2009-06-30 Thread Brian
On Tue, Jun 30, 2009 at 9:16 PM, Robert Rohderaro...@gmail.com wrote:
 I'm not sure how one would make your hook system work in a way that
 was practical and not totally opaque to the editor.

 An idea that has been toyed with a couple of other places is to allow
 defined blocks and references to them in article text.  For example:

 An article might start:

 display name=infobox /
 Thomas Jefferson was the third president...

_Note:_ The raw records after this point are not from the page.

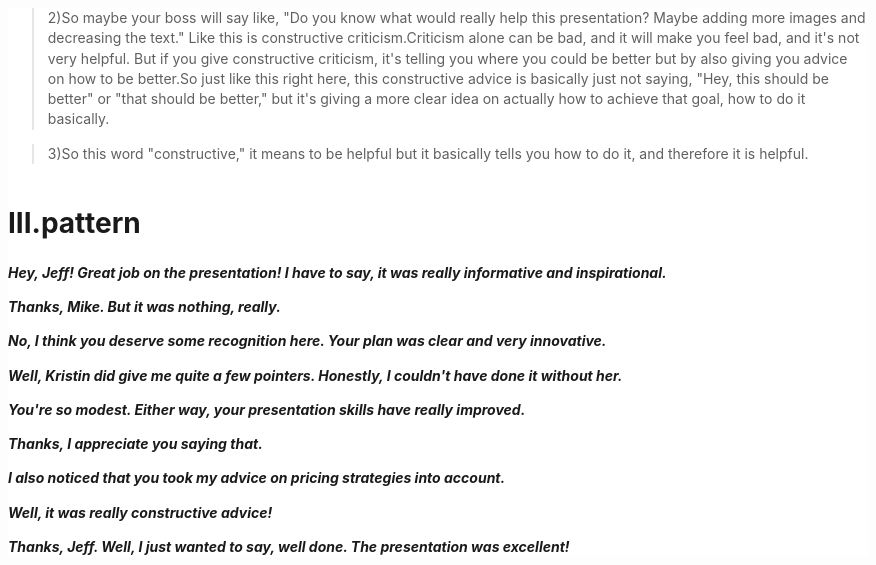 > 2)So maybe your boss will say like, "Do you know what would really help this presentation? Maybe adding more images and decreasing the text." Like this is constructive criticism.Criticism alone can be bad, and it will make you feel bad, and it's not very helpful. But if you give constructive criticism, it's telling you where you could be better but by also giving you advice on how to be better.So just like this right here, this constructive advice is basically just not saying, "Hey, this should be better" or "that should be better," but it's giving a more clear idea on actually how to achieve that goal, how to do it basically.

> 3)So this word "constructive," it means to be helpful but it basically tells you how to do it, and therefore it is helpful.

# III.pattern
***Hey, Jeff! Great job on the presentation! I have to say, it was really informative and inspirational.***

***Thanks, Mike. But it was nothing, really.***

***No, I think you deserve some recognition here. Your plan was clear and very innovative.***

***Well, Kristin did give me quite a few pointers. Honestly, I couldn't have done it without her.***

***You're so modest. Either way, your presentation skills have really improved.***

***Thanks, I appreciate you saying that.***

***I also noticed that you took my advice on pricing strategies into account.***

***Well, it was really constructive advice!***

***Thanks, Jeff. Well, I just wanted to say, well done. The presentation was excellent!***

 and at the end of the article have:

 define name=infobox
 {{infobox
 ...
 }}
 /define

 It would provide the flexibility to place items where needed in the
 article while moving the complex wikicode into a separate segment
 that's less likely to confuse novices.  One could also call display
 multiple times if there is an element (like a birth date) that needs
 to be repeated in some awkward manner.

 There is actually code lying around somewhere that implements such a
 system for ref so that the first call would not need to attach the
 full reference definition but could simply use ref name=foo / if a
 corresponding ref_define name=foo.../ref appeared later in the
 text.

 Personally, my guess is that a system of placement by reference would
 make for a more flexible / less confusing approach than trying to
 create a system of article hooks and attach infoboxes and the like to
 them.

Placement by reference aka move all the nasty stuff to the bottom :p

I think this approach would be good combined with the ability to
declare facts ala `born on [[birthday::July 6, 1946]]'. That way we no
longer have nasty stuff at all - we simply reference a template  such
as display name=infobox / which gets its arguments from the facts
declared in the article which called it.

The method of declaring facts in wikilinks is indeed derived from
semantic mediawiki. But I just look at it as a testbed for good ideas,
not as an extension for WMF to install.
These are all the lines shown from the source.